Work order – Tell me how many lines in the entries below contain the word "true"; reply with the number and nothing else.

Segment Open

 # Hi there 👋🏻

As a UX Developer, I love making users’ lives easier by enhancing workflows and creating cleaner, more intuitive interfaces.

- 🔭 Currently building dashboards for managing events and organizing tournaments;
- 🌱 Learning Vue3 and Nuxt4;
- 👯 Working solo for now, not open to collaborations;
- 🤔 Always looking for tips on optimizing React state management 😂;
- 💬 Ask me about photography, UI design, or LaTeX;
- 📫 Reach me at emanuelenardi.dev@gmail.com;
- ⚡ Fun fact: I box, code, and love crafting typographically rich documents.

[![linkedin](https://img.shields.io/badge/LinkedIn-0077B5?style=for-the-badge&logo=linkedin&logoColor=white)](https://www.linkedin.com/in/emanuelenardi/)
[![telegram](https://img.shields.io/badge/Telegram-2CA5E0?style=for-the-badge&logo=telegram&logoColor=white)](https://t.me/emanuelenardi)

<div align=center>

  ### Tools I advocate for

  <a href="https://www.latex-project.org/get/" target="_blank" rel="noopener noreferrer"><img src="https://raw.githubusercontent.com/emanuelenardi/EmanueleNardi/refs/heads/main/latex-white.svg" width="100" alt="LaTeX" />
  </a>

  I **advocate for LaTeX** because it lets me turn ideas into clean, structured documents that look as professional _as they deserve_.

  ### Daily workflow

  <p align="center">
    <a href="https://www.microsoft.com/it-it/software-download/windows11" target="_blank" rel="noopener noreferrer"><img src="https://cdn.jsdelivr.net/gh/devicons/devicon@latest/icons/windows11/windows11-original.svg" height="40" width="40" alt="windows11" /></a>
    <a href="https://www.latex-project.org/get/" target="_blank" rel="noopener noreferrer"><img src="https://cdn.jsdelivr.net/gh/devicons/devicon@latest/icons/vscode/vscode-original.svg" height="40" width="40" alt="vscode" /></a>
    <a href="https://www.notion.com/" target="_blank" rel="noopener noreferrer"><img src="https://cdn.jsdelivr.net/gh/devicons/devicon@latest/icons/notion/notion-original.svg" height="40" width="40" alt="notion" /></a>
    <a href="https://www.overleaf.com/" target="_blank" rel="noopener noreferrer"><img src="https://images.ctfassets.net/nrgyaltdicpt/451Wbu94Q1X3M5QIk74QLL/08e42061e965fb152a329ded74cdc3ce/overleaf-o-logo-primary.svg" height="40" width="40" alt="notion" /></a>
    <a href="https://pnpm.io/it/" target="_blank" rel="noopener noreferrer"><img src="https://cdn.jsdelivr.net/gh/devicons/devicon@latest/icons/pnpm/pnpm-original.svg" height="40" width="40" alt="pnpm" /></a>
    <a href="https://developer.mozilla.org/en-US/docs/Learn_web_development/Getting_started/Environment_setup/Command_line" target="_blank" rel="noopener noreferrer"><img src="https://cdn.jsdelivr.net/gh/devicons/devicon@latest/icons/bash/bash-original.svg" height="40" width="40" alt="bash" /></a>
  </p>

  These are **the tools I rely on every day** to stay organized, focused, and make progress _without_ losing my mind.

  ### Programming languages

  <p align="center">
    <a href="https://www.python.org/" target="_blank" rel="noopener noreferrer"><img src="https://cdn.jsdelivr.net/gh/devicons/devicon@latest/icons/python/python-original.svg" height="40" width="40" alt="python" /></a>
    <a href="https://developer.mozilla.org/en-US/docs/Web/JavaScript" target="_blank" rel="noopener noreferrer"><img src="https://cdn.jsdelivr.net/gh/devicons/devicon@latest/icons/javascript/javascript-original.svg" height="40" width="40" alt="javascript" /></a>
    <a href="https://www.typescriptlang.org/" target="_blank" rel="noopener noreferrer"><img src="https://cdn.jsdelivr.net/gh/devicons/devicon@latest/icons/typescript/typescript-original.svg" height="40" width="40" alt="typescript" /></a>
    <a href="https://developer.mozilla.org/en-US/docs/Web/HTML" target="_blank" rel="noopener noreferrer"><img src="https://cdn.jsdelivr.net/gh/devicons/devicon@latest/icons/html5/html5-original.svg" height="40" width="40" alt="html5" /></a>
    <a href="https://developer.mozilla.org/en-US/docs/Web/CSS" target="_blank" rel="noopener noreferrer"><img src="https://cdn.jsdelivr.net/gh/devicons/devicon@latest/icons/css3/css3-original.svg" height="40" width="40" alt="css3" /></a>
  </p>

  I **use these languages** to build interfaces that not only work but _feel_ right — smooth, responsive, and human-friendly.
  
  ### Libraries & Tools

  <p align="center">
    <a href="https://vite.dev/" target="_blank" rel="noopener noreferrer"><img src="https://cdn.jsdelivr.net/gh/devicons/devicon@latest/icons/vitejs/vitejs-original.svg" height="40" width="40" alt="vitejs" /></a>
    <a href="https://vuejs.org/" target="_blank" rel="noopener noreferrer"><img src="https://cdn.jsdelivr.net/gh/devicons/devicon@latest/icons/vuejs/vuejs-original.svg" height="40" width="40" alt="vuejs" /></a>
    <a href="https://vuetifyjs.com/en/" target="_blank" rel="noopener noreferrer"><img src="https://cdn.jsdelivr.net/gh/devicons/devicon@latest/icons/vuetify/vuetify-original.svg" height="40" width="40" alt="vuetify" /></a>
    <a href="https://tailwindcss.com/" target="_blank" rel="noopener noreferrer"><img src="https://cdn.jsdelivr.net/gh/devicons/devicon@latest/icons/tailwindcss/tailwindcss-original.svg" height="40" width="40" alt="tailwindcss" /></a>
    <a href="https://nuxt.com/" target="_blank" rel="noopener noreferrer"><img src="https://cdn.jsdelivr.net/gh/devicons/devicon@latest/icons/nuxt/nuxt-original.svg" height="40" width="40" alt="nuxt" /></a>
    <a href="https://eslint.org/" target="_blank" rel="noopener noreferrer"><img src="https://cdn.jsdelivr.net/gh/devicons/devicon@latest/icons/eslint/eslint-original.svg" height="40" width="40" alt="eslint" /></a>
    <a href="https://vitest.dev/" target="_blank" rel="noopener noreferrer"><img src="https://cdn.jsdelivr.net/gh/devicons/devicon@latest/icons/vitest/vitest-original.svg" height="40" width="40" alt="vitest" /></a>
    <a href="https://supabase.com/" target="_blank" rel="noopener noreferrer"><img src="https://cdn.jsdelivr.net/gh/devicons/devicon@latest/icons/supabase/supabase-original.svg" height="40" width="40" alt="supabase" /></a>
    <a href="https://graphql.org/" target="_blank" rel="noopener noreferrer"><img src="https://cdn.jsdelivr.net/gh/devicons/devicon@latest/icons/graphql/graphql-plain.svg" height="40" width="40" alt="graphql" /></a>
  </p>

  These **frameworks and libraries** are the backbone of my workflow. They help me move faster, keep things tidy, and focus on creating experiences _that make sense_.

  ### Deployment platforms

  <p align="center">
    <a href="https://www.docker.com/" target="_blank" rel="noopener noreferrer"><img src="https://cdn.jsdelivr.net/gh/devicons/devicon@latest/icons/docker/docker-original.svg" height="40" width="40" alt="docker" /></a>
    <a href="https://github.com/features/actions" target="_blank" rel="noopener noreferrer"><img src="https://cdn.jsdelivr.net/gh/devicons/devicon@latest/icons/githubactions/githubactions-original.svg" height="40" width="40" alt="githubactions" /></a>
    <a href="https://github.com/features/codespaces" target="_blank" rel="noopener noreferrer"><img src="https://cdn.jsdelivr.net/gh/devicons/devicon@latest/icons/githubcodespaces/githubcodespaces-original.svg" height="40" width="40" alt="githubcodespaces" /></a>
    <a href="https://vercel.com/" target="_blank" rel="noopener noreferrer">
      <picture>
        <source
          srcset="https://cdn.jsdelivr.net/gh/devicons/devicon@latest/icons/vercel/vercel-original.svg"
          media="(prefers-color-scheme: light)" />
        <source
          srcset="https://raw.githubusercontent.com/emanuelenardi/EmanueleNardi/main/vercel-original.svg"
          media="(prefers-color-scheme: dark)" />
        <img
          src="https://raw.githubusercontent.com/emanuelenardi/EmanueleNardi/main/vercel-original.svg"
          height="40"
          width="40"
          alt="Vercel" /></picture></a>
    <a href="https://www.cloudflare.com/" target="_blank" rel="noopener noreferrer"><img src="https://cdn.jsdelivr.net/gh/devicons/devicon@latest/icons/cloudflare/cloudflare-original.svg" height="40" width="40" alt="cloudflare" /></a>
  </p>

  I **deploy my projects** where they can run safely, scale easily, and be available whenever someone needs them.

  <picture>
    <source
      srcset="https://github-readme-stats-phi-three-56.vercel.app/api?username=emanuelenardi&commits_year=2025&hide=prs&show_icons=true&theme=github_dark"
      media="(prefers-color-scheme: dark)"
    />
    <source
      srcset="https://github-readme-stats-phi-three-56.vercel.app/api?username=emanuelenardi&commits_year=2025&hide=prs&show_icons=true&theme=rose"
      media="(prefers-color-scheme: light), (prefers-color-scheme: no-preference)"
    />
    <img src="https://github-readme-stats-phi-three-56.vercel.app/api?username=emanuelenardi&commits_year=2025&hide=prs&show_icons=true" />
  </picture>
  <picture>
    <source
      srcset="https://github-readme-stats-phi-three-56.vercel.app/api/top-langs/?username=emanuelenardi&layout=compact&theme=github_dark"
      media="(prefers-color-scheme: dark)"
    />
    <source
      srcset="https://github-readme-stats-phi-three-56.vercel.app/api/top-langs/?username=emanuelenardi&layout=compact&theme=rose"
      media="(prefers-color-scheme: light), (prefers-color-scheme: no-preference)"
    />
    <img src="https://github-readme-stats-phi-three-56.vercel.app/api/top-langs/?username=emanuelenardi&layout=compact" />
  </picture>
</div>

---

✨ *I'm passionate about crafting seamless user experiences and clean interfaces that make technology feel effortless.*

Segment Closed

Solution – 3